Which should have been OK.

>
>> Many
>> Persian recipes call for it and without it the dish will always seem
>> not- quite-right.

>
>Actually many Persian recipes I've seen call for dried limes but
>say you can substitute lime juice.


There's another group of recipes that call for dried limes and you can
substitute lime juice if you want, or in fact simply a fresh lime, but the
flavour will be stronger and more assertive. Dried limes are a good example
of a subtle flavouring.

>> >On to the main course. I was really looking forward
>> >to the Fesenjan. ...The trouble with the recipe is that
>> >you can't really taste the pomegranate juice! ...

>>
>> In Persian stores they generally have concentrated pomegranate syrup,
>> which is probably what the recipe really needs. Is this what you got?

>
>No. I wanted to use fresh pomegranate juice. Yes one of the
>recipes called for the pomegranate molasses but I went by the
>other one that called for the juice. I also added extra juice
>but you still couldn't taste the pom. flavor. I have made this
>before with a different recipe and used juice and it was fine.


I suppose this is one reason why we need to have multiple recipes for one
dish rather than having a Canonical Recipe for each dish. Every person's
taste is different so better to choose the recipe that works for you. Was
there a particular reason you decided to try the different recipe rather
than the one you used before that was OK?

>
>> U.S.
>> pomegranates are also often pretty insipid...

>
>I frequently use pomegranates and I think the ones I get
>here are perfectly fine as to flavor.


Do you usually get the small, hexagonal ones with the very deep red seeds?
If so, then they're probably OK.

>> >Also, and this was totally my fault, the rice was over-cooked
>> >and that didn't help. ...

>>
>> I have to ask, did you use the real-deal Basmati? It's essential that
>> this be the type of rice used...


>Soggy and sticky.


Probably then not so much overcooked as using too much water.
Unfortunately, I'm not the expert on rice cooking. But I've noticed that
real Basmati is much more consistent in its cooking properties, when the
desired effect is fluffy rice, than other rices.

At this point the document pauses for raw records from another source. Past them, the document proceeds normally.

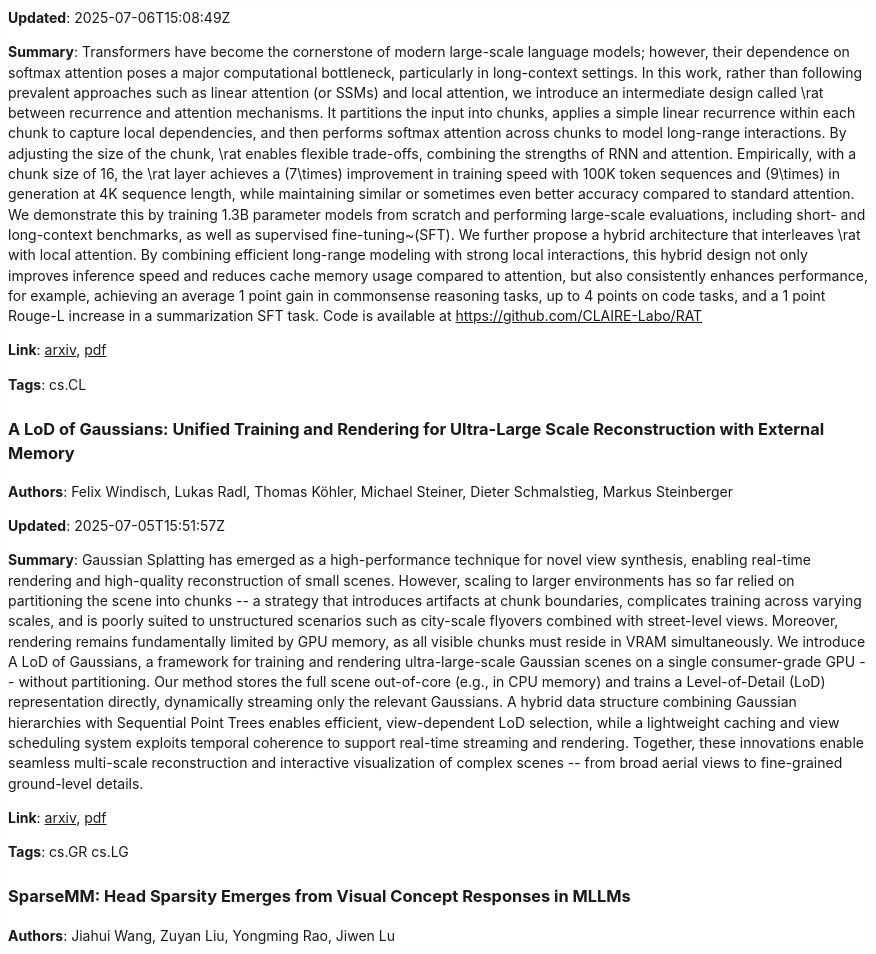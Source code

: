 **Updated**: 2025-07-06T15:08:49Z

**Summary**: Transformers have become the cornerstone of modern large-scale language models; however, their dependence on softmax attention poses a major computational bottleneck, particularly in long-context settings. In this work, rather than following prevalent approaches such as linear attention (or SSMs) and local attention, we introduce an intermediate design called \rat between recurrence and attention mechanisms. It partitions the input into chunks, applies a simple linear recurrence within each chunk to capture local dependencies, and then performs softmax attention across chunks to model long-range interactions. By adjusting the size of the chunk, \rat enables flexible trade-offs, combining the strengths of RNN and attention. Empirically, with a chunk size of 16, the \rat layer achieves a \(7\times\) improvement in training speed with 100K token sequences and \(9\times\) in generation at 4K sequence length, while maintaining similar or sometimes even better accuracy compared to standard attention. We demonstrate this by training 1.3B parameter models from scratch and performing large-scale evaluations, including short- and long-context benchmarks, as well as supervised fine-tuning~(SFT). We further propose a hybrid architecture that interleaves \rat with local attention. By combining efficient long-range modeling with strong local interactions, this hybrid design not only improves inference speed and reduces cache memory usage compared to attention, but also consistently enhances performance, for example, achieving an average 1 point gain in commonsense reasoning tasks, up to 4 points on code tasks, and a 1 point Rouge-L increase in a summarization SFT task. Code is available at https://github.com/CLAIRE-Labo/RAT

**Link**: [arxiv](http://arxiv.org/abs/2507.04416v1),  [pdf](http://arxiv.org/pdf/2507.04416v1)

**Tags**: cs.CL 



### A LoD of Gaussians: Unified Training and Rendering for Ultra-Large Scale   Reconstruction with External Memory
**Authors**: Felix Windisch, Lukas Radl, Thomas Köhler, Michael Steiner, Dieter Schmalstieg, Markus Steinberger

**Updated**: 2025-07-05T15:51:57Z

**Summary**: Gaussian Splatting has emerged as a high-performance technique for novel view synthesis, enabling real-time rendering and high-quality reconstruction of small scenes. However, scaling to larger environments has so far relied on partitioning the scene into chunks -- a strategy that introduces artifacts at chunk boundaries, complicates training across varying scales, and is poorly suited to unstructured scenarios such as city-scale flyovers combined with street-level views. Moreover, rendering remains fundamentally limited by GPU memory, as all visible chunks must reside in VRAM simultaneously. We introduce A LoD of Gaussians, a framework for training and rendering ultra-large-scale Gaussian scenes on a single consumer-grade GPU -- without partitioning. Our method stores the full scene out-of-core (e.g., in CPU memory) and trains a Level-of-Detail (LoD) representation directly, dynamically streaming only the relevant Gaussians. A hybrid data structure combining Gaussian hierarchies with Sequential Point Trees enables efficient, view-dependent LoD selection, while a lightweight caching and view scheduling system exploits temporal coherence to support real-time streaming and rendering. Together, these innovations enable seamless multi-scale reconstruction and interactive visualization of complex scenes -- from broad aerial views to fine-grained ground-level details.

**Link**: [arxiv](http://arxiv.org/abs/2507.01110v2),  [pdf](http://arxiv.org/pdf/2507.01110v2)

**Tags**: cs.GR cs.LG 



### SparseMM: Head Sparsity Emerges from Visual Concept Responses in MLLMs
**Authors**: Jiahui Wang, Zuyan Liu, Yongming Rao, Jiwen Lu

> And no, I didn't use basmati. I used Thai
>jasmine rice. There's no reason that shouldn't work perfectly
>well. It's very similar to basmati.


In the sense of being like a typical long-grain rice jasmine might have
been OK but really basmati is necessary for the right Persian flavour. My
experience, too, is that no other rice cooks like it in terms of the
fluffy, entirely-separate grain consistency. This is one of those
ingredients for which there just isn't really a good substitute in spite of
the fact that there are several similar products. These days, basmati isn't
outrageously expensive. I can pick up a 10-lb sack from my local Persian
store for $14.00.

>> > Besides being too
>> >sweet there was a funny funky flavor to the rice. ...

>>
>> Saffron's taste I would say is strongly watery.... Some
>> people call this taste "musty".

>
>I really don't know how much. I didn't measure it. And it
>definitely was a musty taste so I don't think I'm going to
>bother with saffron anymore. If it need the color I'll use
>safflower or turmeric (if appropriate). No sense paying a
>small fortune for something I don't even like and usually
>can't even taste.


No kidding. I remember one friend of mine who, upon taking his first taste
of a lentil soup flavoured with saffron, instantly gagged. I'd never
thought before that that some people would really be turned off by its
flavour - after all, it's pretty mild to begin with (as you noted). After
that I started to notice more that there are a group who just really hate
the taste. It may be one of those things like cilantro or green peppers,
that contain a compound that some people taste one way, and others a
different way, which really is unpleasant.